▶ **To do**: Every entry must be duplicated precisely as written.

▶ **Data shown**:

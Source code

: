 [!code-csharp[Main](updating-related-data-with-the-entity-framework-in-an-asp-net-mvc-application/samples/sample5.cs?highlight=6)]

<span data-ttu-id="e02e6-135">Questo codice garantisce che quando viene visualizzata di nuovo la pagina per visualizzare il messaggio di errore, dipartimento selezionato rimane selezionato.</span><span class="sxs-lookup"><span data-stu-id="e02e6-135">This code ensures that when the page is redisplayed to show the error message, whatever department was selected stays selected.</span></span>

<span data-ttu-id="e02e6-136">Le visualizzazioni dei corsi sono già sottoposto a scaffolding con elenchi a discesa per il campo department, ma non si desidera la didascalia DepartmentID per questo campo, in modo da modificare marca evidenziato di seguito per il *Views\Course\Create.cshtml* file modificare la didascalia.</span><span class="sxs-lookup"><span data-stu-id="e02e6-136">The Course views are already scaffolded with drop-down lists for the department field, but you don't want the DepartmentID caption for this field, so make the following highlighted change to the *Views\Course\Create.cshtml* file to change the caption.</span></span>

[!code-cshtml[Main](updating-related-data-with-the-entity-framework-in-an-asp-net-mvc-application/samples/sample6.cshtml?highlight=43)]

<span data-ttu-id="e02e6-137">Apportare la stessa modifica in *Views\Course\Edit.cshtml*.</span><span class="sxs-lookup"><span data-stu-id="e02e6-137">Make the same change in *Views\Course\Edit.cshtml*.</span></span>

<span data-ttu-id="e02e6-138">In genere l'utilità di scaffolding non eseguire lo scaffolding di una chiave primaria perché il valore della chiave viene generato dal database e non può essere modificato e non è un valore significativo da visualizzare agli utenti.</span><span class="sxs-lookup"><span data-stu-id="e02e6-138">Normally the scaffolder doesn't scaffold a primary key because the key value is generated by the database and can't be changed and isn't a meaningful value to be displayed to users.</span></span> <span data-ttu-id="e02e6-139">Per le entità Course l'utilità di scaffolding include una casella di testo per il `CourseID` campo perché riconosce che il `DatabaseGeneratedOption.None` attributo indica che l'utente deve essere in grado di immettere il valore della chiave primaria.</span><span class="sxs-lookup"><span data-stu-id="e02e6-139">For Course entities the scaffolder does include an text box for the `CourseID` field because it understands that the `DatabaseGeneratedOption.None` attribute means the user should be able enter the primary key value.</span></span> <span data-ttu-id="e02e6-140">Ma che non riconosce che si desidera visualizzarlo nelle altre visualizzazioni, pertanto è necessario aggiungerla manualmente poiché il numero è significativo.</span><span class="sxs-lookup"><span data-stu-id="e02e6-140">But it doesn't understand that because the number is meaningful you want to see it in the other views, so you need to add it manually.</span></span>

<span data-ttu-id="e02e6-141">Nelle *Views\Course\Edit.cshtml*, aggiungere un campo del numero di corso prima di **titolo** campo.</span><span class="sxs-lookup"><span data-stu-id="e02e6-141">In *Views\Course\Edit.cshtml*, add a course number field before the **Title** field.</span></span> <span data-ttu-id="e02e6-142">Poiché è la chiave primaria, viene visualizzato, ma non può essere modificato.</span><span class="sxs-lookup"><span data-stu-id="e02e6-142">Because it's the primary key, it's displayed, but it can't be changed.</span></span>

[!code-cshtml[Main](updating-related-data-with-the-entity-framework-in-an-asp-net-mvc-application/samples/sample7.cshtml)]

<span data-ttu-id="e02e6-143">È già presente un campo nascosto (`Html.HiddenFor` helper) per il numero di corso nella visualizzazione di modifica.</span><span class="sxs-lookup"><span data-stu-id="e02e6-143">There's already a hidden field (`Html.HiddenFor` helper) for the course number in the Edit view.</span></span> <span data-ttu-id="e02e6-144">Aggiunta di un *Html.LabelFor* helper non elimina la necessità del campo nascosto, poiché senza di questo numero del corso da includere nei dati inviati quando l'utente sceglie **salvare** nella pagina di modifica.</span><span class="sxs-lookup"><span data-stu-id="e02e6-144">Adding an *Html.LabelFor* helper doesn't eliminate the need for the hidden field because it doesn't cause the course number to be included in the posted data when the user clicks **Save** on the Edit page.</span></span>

▶ **Written answer**:
Source code

: [!code-csharp[Main](updating-related-data-with-the-entity-framework-in-an-asp-net-mvc-application/samples/sample5.cs?highlight=6)]

<span data-ttu-id="e02e6-135">Questo codice garantisce che quando viene visualizzata di nuovo la pagina per visualizzare il messaggio di errore, dipartimento selezionato rimane selezionato.</span><span class="sxs-lookup"><span data-stu-id="e02e6-135">This code ensures that when the page is redisplayed to show the error message, whatever department was selected stays selected.</span></span>

<span data-ttu-id="e02e6-136">Le visualizzazioni dei corsi sono già sottoposto a scaffolding con elenchi a discesa per il campo department, ma non si desidera la didascalia DepartmentID per questo campo, in modo da modificare marca evidenziato di seguito per il *Views\Course\Create.cshtml* file modificare la didascalia.</span><span class="sxs-lookup"><span data-stu-id="e02e6-136">The Course views are already scaffolded with drop-down lists for the department field, but you don't want the DepartmentID caption for this field, so make the following highlighted change to the *Views\Course\Create.cshtml* file to change the caption.</span></span>

[!code-cshtml[Main](updating-related-data-with-the-entity-framework-in-an-asp-net-mvc-application/samples/sample6.cshtml?highlight=43)]

<span data-ttu-id="e02e6-137">Apportare la stessa modifica in *Views\Course\Edit.cshtml*.</span><span class="sxs-lookup"><span data-stu-id="e02e6-137">Make the same change in *Views\Course\Edit.cshtml*.</span></span>

<span data-ttu-id="e02e6-138">In genere l'utilità di scaffolding non eseguire lo scaffolding di una chiave primaria perché il valore della chiave viene generato dal database e non può essere modificato e non è un valore significativo da visualizzare agli utenti.</span><span class="sxs-lookup"><span data-stu-id="e02e6-138">Normally the scaffolder doesn't scaffold a primary key because the key value is generated by the database and can't be changed and isn't a meaningful value to be displayed to users.</span></span> <span data-ttu-id="e02e6-139">Per le entità Course l'utilità di scaffolding include una casella di testo per il `CourseID` campo perché riconosce che il `DatabaseGeneratedOption.None` attributo indica che l'utente deve essere in grado di immettere il valore della chiave primaria.</span><span class="sxs-lookup"><span data-stu-id="e02e6-139">For Course entities the scaffolder does include an text box for the `CourseID` field because it understands that the `DatabaseGeneratedOption.None` attribute means the user should be able enter the primary key value.</span></span> <span data-ttu-id="e02e6-140">Ma che non riconosce che si desidera visualizzarlo nelle altre visualizzazioni, pertanto è necessario aggiungerla manualmente poiché il numero è significativo.</span><span class="sxs-lookup"><span data-stu-id="e02e6-140">But it doesn't understand that because the number is meaningful you want to see it in the other views, so you need to add it manually.</span></span>

<span data-ttu-id="e02e6-141">Nelle *Views\Course\Edit.cshtml*, aggiungere un campo del numero di corso prima di **titolo** campo.</span><span class="sxs-lookup"><span data-stu-id="e02e6-141">In *Views\Course\Edit.cshtml*, add a course number field before the **Title** field.</span></span> <span data-ttu-id="e02e6-142">Poiché è la chiave primaria, viene visualizzato, ma non può essere modificato.</span><span class="sxs-lookup"><span data-stu-id="e02e6-142">Because it's the primary key, it's displayed, but it can't be changed.</span></span>

[!code-cshtml[Main](updating-related-data-with-the-entity-framework-in-an-asp-net-mvc-application/samples/sample7.cshtml)]

<span data-ttu-id="e02e6-143">È già presente un campo nascosto (`Html.HiddenFor` helper) per il numero di corso nella visualizzazione di modifica.</span><span class="sxs-lookup"><span data-stu-id="e02e6-143">There's already a hidden field (`Html.HiddenFor` helper) for the course number in the Edit view.</span></span> <span data-ttu-id="e02e6-144">Aggiunta di un *Html.LabelFor* helper non elimina la necessità del campo nascosto, poiché senza di questo numero del corso da includere nei dati inviati quando l'utente sceglie **salvare** nella pagina di modifica.</span><span class="sxs-lookup"><span data-stu-id="e02e6-144">Adding an *Html.LabelFor* helper doesn't eliminate the need for the hidden field because it doesn't cause the course number to be included in the posted data when the user clicks **Save** on the Edit page.</span></span>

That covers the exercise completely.